The probability that a positive screening test indicates actual disease (positive predictive value) depends critically on disease prevalence in the screened population, not just test sensitivity and specificity. In populations with very low disease prevalence, even highly accurate tests produce mostly false positives, wasting resources and causing psychological and physical harm. This principle determines whether screening programs are cost-effective and worthwhile—they succeed for common diseases in at-risk populations but fail for rare diseases in general populations.
Calculate positive predictive value for the same test applied to populations with different disease prevalences (e.g., cancer screening in high-risk vs. general population).
Assuming a test with 95% sensitivity and specificity will correctly identify disease 95% of the time—predictive value depends on prevalence. Not recognizing that screening for rare diseases in general populations creates more harm than benefit.
From your study of diagnostic sensitivity and specificity, you know these are intrinsic test properties: sensitivity is the probability of a positive result given disease is present; specificity is the probability of a negative result given disease is absent. What you are about to learn is that these properties alone cannot tell you how to interpret a positive result in practice. The missing variable is prevalence — the proportion of the tested population that actually has the disease — and its effect is counterintuitive enough that it surprises experienced clinicians.

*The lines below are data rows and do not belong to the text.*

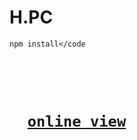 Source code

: # H.PC

<code>npm install</code
  
 <h1>
  <a href="https://hadioryanipr.github.io/H.PC/">online view</a>
  <h1>
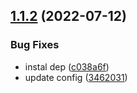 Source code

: ## [1.1.2](https://github.com/devdanco/test-github-actions/compare/v1.1.1...v1.1.2) (2022-07-12)


### Bug Fixes

* instal dep ([c038a6f](https://github.com/devdanco/test-github-actions/commit/c038a6f8e8c8ea1a75026771368c9ab1a27d7824))
* update config ([3462031](https://github.com/devdanco/test-github-actions/commit/3462031304510a372ba7d3090ea187156814a589))
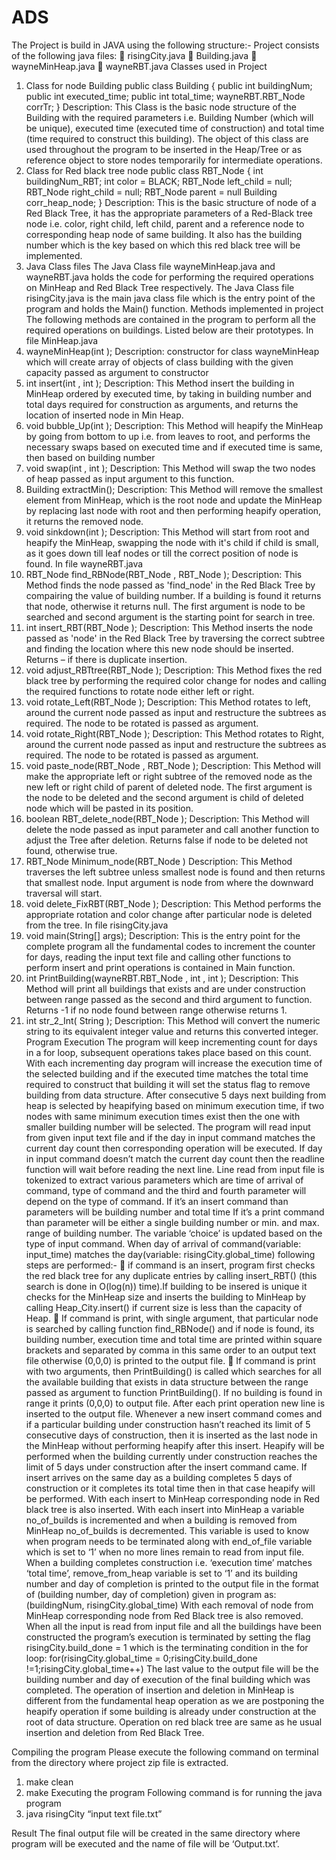 # ADS
The Project is build in JAVA using the following structure:-
Project consists of the following java files:
 risingCity.java
 Building.java
 wayneMinHeap.java
 wayneRBT.java
Classes used in Project
1. Class for node Building
public class Building {
public int buildingNum;
public int executed_time;
public int total_time;
wayneRBT.RBT_Node corrTr;
}
Description: This Class is the basic node structure of the Building with the required parameters i.e. Building Number (which will be unique), executed time (executed time of construction) and total time (time required to construct this building). The object of this class are used throughout the program to be inserted in the Heap/Tree or as reference object to store nodes temporarily for intermediate operations.
2. Class for Red black tree node
public class RBT_Node {
int buildingNum_RBT;
int color = BLACK;
RBT_Node left_child = null;
RBT_Node right_child = null;
RBT_Node parent = null
Building corr_heap_node;
}
Description: This is the basic structure of node of a Red Black Tree, it has the appropriate parameters of a Red-Black tree node i.e. color, right child, left child, parent and a reference node to corresponding heap node of same building. It also has the building number which is the key based on which this red black tree will be implemented.
3. Java Class files
The Java Class file wayneMinHeap.java and wayneRBT.java holds the code for performing the required operations on MinHeap and Red Black Tree respectively.
The Java Class file risingCity.java is the main java class file which is the entry point of the program and holds the Main() function.
Methods implemented in project
The following methods are contained in the program to perform all the required operations on buildings. Listed below are their prototypes.
In file MinHeap.java
1. wayneMinHeap(int );
Description: constructor for class wayneMinHeap which will create array of objects of class building with the given capacity passed as argument to constructor
2. int insert(int , int );
Description: This Method insert the building in MinHeap ordered by executed time, by taking in building number and total days required for construction as arguments, and returns the location of inserted node in Min Heap.
3. void bubble_Up(int );
Description: This Method will heapify the MinHeap by going from bottom to up i.e. from leaves to root, and performs the necessary swaps based on executed time and if executed time is same, then based on building number
4. void swap(int , int );
Description: This Method will swap the two nodes of heap passed as input argument to this function.
5. Building extractMin();
Description: This Method will remove the smallest element from MinHeap, which is the root node and update the MinHeap by replacing last node with root and then performing heapify operation, it returns the removed node.
6. void sinkdown(int );
Description: This Method will start from root and heapify the MinHeap, swapping the node with it's child if child is small, as it goes down till leaf nodes or till the correct position of node is found.
In file wayneRBT.java
1. RBT_Node find_RBNode(RBT_Node , RBT_Node );
Description: This Method finds the node passed as 'find_node' in the Red Black Tree by compairing the value of building number. If a building is found it returns that node, otherwise it returns null. The first argument is node to be searched and second argument is the starting point for search in tree.
2. int insert_RBT(RBT_Node );
Description: This Method inserts the node passed as 'node' in the Red Black Tree by traversing the correct subtree and finding the location where this new node should be inserted. Returns – if there is duplicate insertion.
3. void adjust_RBTtree(RBT_Node );
Description: This Method fixes the red black tree by performing the required color change for nodes and calling the required functions to rotate node either left or right.
4. void rotate_Left(RBT_Node );
Description: This Method rotates to left, around the current node passed as input and restructure the subtrees as required. The node to be rotated is passed as argument.
5. void rotate_Right(RBT_Node );
Description: This Method rotates to Right, around the current node passed as input and restructure the subtrees as required. The node to be rotated is passed as argument.
6. void paste_node(RBT_Node , RBT_Node );
Description: This Method will make the appropriate left or right subtree of the removed node as the new left or right child of parent of deleted node. The first argument is the node to be deleted and the second argument is child of deleted node which will be pasted in its position.
7. boolean RBT_delete_node(RBT_Node );
Description: This Method will delete the node passed as input parameter and call another function to adjust the Tree after deletion. Returns false if node to be deleted not found, otherwise true.
8. RBT_Node Minimum_node(RBT_Node )
Description: This Method traverses the left subtree unless smallest node is found and then returns that smallest node. Input argument is node from where the downward traversal will start.
9. void delete_FixRBT(RBT_Node );
Description: This Method performs the appropriate rotation and color change after particular node is deleted from the tree.
In file risingCity.java
1. void main(String[] args);
Description: This is the entry point for the complete program all the fundamental codes to increment the counter for days, reading the input text file and calling other functions to perform insert and print operations is contained in Main function.
2. int PrintBuilding(wayneRBT.RBT_Node , int , int );
Description: This Method will print all buildings that exists and are under construction between range passed as the second and third argument to function. Returns -1 if no node found between range otherwise returns 1.
3. int str_2_Int( String );
Description: This Method will convert the numeric string to its equivalent integer value and returns this converted integer.
Program Execution
The program will keep incrementing count for days in a for loop, subsequent operations takes place based on this count.
With each incrementing day program will increase the execution time of the selected building and if the executed time matches the total time required to construct that building it will set the status flag to remove building from data structure.
After consecutive 5 days next building from heap is selected by heapifying based on minimum execution time, if two nodes with same minimum execution times exist then the one with smaller building number will be selected.
The program will read input from given input text file and if the day in input command matches the current day count then corresponding operation will be executed. If day in input command doesn’t match the current day count then the readline function will wait before reading the next line.
Line read from input file is tokenized to extract various parameters which are time of arrival of command, type of command and the third and fourth parameter will depend on the type of command.
If it’s an insert command than parameters will be building number and total time
If it’s a print command than parameter will be either a single building number or min. and max. range of building number.
The variable ‘choice’ is updated based on the type of input command.
When day of arrival of command(variable: input_time) matches the day(variable: risingCity.global_time) following steps are performed:-
 if command is an insert, program first checks the red black tree for any duplicate entries by calling insert_RBT() (this search is done in O(log(n)) time).If building to be
insered is unique it checks for the MinHeap size and inserts the building to MinHeap by calling Heap_City.insert() if current size is less than the capacity of Heap.
 If command is print, with single argument, that particular node is searched by calling function find_RBNode() and if node is found, its building number, execution time and total time are printed within square brackets and separated by comma in this same order to an output text file otherwise (0,0,0) is printed to the output file.  If command is print with two arguments, then PrintBuilding() is called which searches for all the available building that exists in data structure between the range passed as argument to function PrintBuilding(). If no building is found in range it prints (0,0,0) to output file.
After each print operation new line is inserted to the output file.
Whenever a new insert command comes and if a particular building under construction hasn’t reached its limit of 5 consecutive days of construction, then it is inserted as the last node in the MinHeap without performing heapify after this insert. Heapify will be performed when the building currently under construction reaches the limit of 5 days under construction after the insert command came. If insert arrives on the same day as a building completes 5 days of construction or it completes its total time then in that case heapify will be performed.
With each insert to MinHeap corresponding node in Red black tree is also inserted.
With each insert into MinHeap a variable no_of_builds is incremented and when a building is removed from MinHeap no_of_builds is decremented. This variable is used to know when program needs to be terminated along with end_of_file variable which is set to ‘1’ when no more lines remain to read from input file.
When a building completes construction i.e. ‘execution time’ matches ‘total time’, remove_from_heap variable is set to ‘1’ and its building number and day of completion is printed to the output file in the format of (building number, day of completion) given in program as: (buildingNum, risingCity.global_time)
With each removal of node from MinHeap corresponding node from Red Black tree is also removed.
When all the input is read from input file and all the buildings have been constructed the program’s execution is terminated by setting the flag risingCity.build_done = 1 which is the terminating condition in the for loop: for(risingCity.global_time = 0;risingCity.build_done !=1;risingCity.global_time++)
The last value to the output file will be the building number and day of execution of the final building which was completed.
The operation of insertion and deletion in MinHeap is different from the fundamental heap operation as we are postponing the heapify operation if some building is already under construction at the root of data structure.
Operation on red black tree are same as he usual insertion and deletion from Red Black Tree.

Compiling the program
Please execute the following command on terminal from the directory where project zip file is extracted.
1. make clean
2. make
Executing the program
Following command is for running the java program
1. java risingCity “input text file.txt”

Result
The final output file will be created in the same directory where program will be executed and the name of file will be ‘Output.txt’.
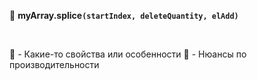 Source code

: 💠 **myArray.splice`(startIndex, deleteQuantity, elAdd)`**

<br>

🔹 - Какие-то свойства или особенности
🔸 - Нюансы по производительности

<br>
<br>
<br>

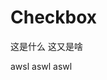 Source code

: # Checkbox

<ac-checkbox></ac-checkbox>
<ac-checkbox color="primary">这是什么</ac-checkbox>
<ac-checkbox :indetermined="true"></ac-checkbox>
<ac-checkbox disabled>这又是啥</ac-checkbox>
<ac-checkbox-group>
<ac-checkbox radio></ac-checkbox>
<ac-checkbox radio></ac-checkbox>
<ac-checkbox radio></ac-checkbox>
</ac-checkbox-group>

<ac-checkbox switch color="primary">awsl</ac-checkbox>
<ac-checkbox switch color="primary" tile>aswl</ac-checkbox>
<ac-checkbox switch color="primary" disabled>aswl</ac-checkbox>


<ac-checkbox radio color="primary"></ac-checkbox>
<ac-checkbox radio color="primary" disabled></ac-checkbox>

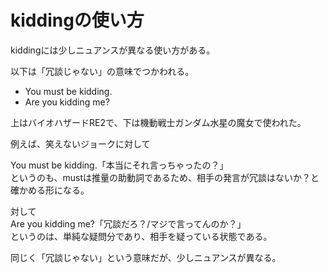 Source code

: # kiddingの使い方

kiddingには少しニュアンスが異なる使い方がある。

以下は「冗談じゃない」の意味でつかわれる。

- You must be kidding.
- Are you kidding me?

上はバイオハザードRE2で、下は機動戦士ガンダム水星の魔女で使われた。

例えば、笑えないジョークに対して

You must be kidding.「本当にそれ言っちゃったの？」  
というのも、mustは推量の助動詞であるため、相手の発言が冗談はないか？と確かめる形になる。

対して  
Are you kidding me?「冗談だろ？/マジで言ってんのか？」  
というのは、単純な疑問分であり、相手を疑っている状態である。

同じく「冗談じゃない」という意味だが、少しニュアンスが異なる。
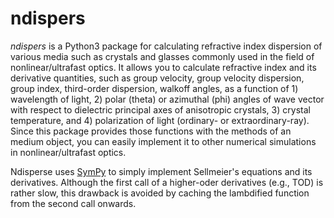 # ndispers
*ndispers* is a Python3 package for calculating refractive index dispersion of various media such as crystals and glasses commonly used in the field of nonlinear/ultrafast optics.
It allows you to calculate refractive index and its derivative quantities, such as group velocity, group velocity dispersion, group index, third-order dispersion, walkoff angles, as a function of 1) wavelength of light, 2) polar (theta) or azimuthal (phi) angles of wave vector with respect to dielectric principal axes of anisotropic crystals, 3) crystal temperature, and 4) polarization of light (ordinary- or extraordinary-ray).
Since this package provides those functions with the methods of an medium object, you can easily implement it to other numerical simulations in nonlinear/ultrafast optics.

Ndisperse uses [SymPy](https://github.com/sympy/sympy) to simply implement Sellmeier's equations and its derivatives. Although the first call of a higher-oder derivatives (e.g., TOD) is rather slow, this drawback is avoided by caching the lambdified function from the second call onwards.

The relationship is captured by Bayes' theorem, but the intuition is best built numerically. Imagine a test with 95% sensitivity and 95% specificity applied to 10,000 people in a population where disease prevalence is 1% (100 people have the disease). The test correctly identifies 95 of those 100 cases (true positives). But it also misclassifies 5% of the 9,900 disease-free people — that is 495 false positives. Among the 590 total positive results (95 + 495), only 95 are true disease: the positive predictive value (PPV) is 95/590 ≈ 16%. A test that is 95% accurate on both sides still produces a result that is wrong 84% of the time when the screened disease is rare. Now apply the same test in a high-risk population where prevalence is 10%: 950 true positives, 450 false positives, PPV = 950/1400 ≈ 68%. The test is identical. Only the population changed.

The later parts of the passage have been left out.